Management's Discussion and Analysis of Financial Condition and Results of


                                   Operations
•Rocky Mountain Region. NYMEX oil differentials in the Rocky Mountain region
averaged $1.38 per Bbl and $1.80 per Bbl below NYMEX during the first quarters
of 2022 and 2021, respectively, and $0.95 per Bbl below NYMEX during the fourth
quarter of 2021. Differentials in the Rocky Mountain region tend to fluctuate
with regional supply and demand trends and can fluctuate significantly on a
month-to-month basis due to weather, refinery or transportation issues, and
Canadian and U.S. crude oil price index volatility.

CO2 Revenues and Expenses



We sell a portion of the CO2 we own to third-party industrial users at various
contracted prices primarily under long-term contracts. We recognize the revenue
received on these CO2 sales as "CO2 sales and transportation fees" with the
corresponding costs recognized as "CO2 operating and discovery expenses" in our
Unaudited Condensed Consolidated Statements of Operations. CO2 sales and
transportation fees were $13.4 million during the three months ended March 31,
2022, compared to $9.2 million during the three months ended March 31, 2021. The
increase from the prior-year period was primarily due to new contracts and an
increase in CO2 sales volumes.

Oil Marketing Revenues and Purchases



In certain situations, we purchase and subsequently sell oil from third parties.
We recognize the revenue received and the associated expenses incurred on these
sales on a gross basis as "Oil marketing revenues" and "Oil marketing purchases"
in our Unaudited Condensed Consolidated Statements of Operations.

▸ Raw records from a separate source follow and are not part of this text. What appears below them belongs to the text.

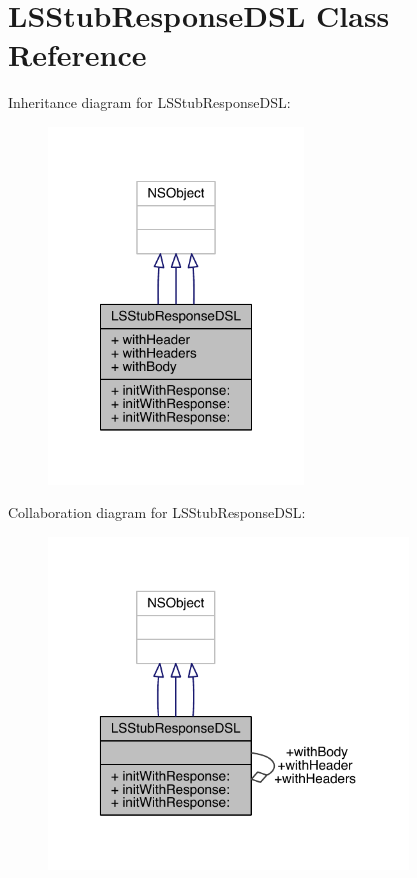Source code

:\hypertarget{interface_l_s_stub_response_d_s_l}{\section{L\-S\-Stub\-Response\-D\-S\-L Class Reference}
\label{interface_l_s_stub_response_d_s_l}
}


Inheritance diagram for L\-S\-Stub\-Response\-D\-S\-L\-:\nopagebreak
\begin{figure}[H]
\begin{center}
\leavevmode
\includegraphics[width=192pt]{interface_l_s_stub_response_d_s_l__inherit__graph}
\end{center}
\end{figure}


Collaboration diagram for L\-S\-Stub\-Response\-D\-S\-L\-:\nopagebreak
\begin{figure}[H]
\begin{center}
\leavevmode
\includegraphics[width=271pt]{interface_l_s_stub_response_d_s_l__coll__graph}
\end{center}
\end{figure}
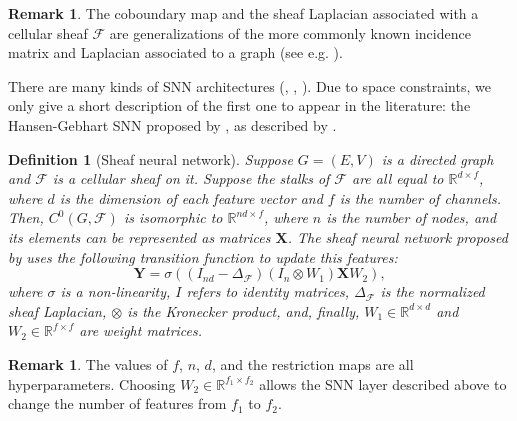 \documentclass[11pt,a4paper,openright,twoside]{report}
\newcounter{mycounter}
\theoremstyle{plain}
\newtheorem{definition}[mycounter]{Definition}
\theoremstyle{definition}
\newtheorem{remark}[mycounter]{Remark}
\begin{document}
\begin{remark}
  The coboundary map and the sheaf Laplacian associated with a cellular sheaf $\mathcal{F}$ are generalizations of the more commonly known incidence matrix and Laplacian associated to a graph (see e.g. \cite{ward2022practical}).
\end{remark}

There are many kinds of SNN architectures (\cite{hansen2020sheaf}, \cite{bodnar2022neural}, \cite{zaghen2024nonlinear}). Due to space constraints, we only give a short description of the first one to appear in the literature: the Hansen-Gebhart SNN proposed by \cite{hansen2020sheaf}, as described by \cite{zaghen2024nonlinear}.

\begin{definition}[Sheaf neural network]
  \label{def: sheafnn}
  Suppose $G = (E,V)$ is a directed graph and $\mathcal{F}$ is a cellular sheaf on it. Suppose the stalks of $\mathcal{F}$ are all equal to $\mathbb{R}^{d \times f}$, where $d$ is the dimension of each feature vector and $f$ is the number of channels. Then, $C^0(G, \mathcal{F})$ is isomorphic to $\mathbb{R}^{nd \times f}$, where $n$ is the number of nodes, and its elements can be represented as matrices $\mathbf{X}$. The sheaf neural network proposed by \cite{hansen2020sheaf} uses the following transition function to update this features:
  \[\mathbf{Y} = \sigma((I_{nd} - \Delta_{\mathcal{F}})(I_{n} \otimes W_1)\mathbf{X}W_2),\]
  where $\sigma$ is a non-linearity, $I$ refers to identity matrices, $\Delta_{\mathcal{F}}$ is the normalized sheaf Laplacian, $\otimes$ is the Kronecker product, and, finally, $W_1 \in \mathbb{R}^{d \times d}$ and $W_2 \in \mathbb{R}^{f \times f}$ are weight matrices.
\end{definition}

\begin{remark}
  The values of $f$, $n$, $d$, and the restriction maps are all hyperparameters.
  Choosing $W_2 \in \mathbb{R}^{f_1 \times f_2}$ allows the SNN layer described above to change the number of features from $f_1$ to $f_2$.  
\end{remark}
\end{document}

Commodity Derivative Contracts



The following table summarizes the impact our crude oil derivative contracts had
on our operating results for the three months ended March 31, 2022 and 2021:

                                                             Three Months Ended
                                                                 March 31,
In thousands                                                2022            2021
Payment on settlements of commodity derivatives         $  (93,057)     $  (38,453)
Noncash fair value losses on commodity derivatives         (99,662)        (77,290)
Total expense                                           $ (192,719)     $ (115,743)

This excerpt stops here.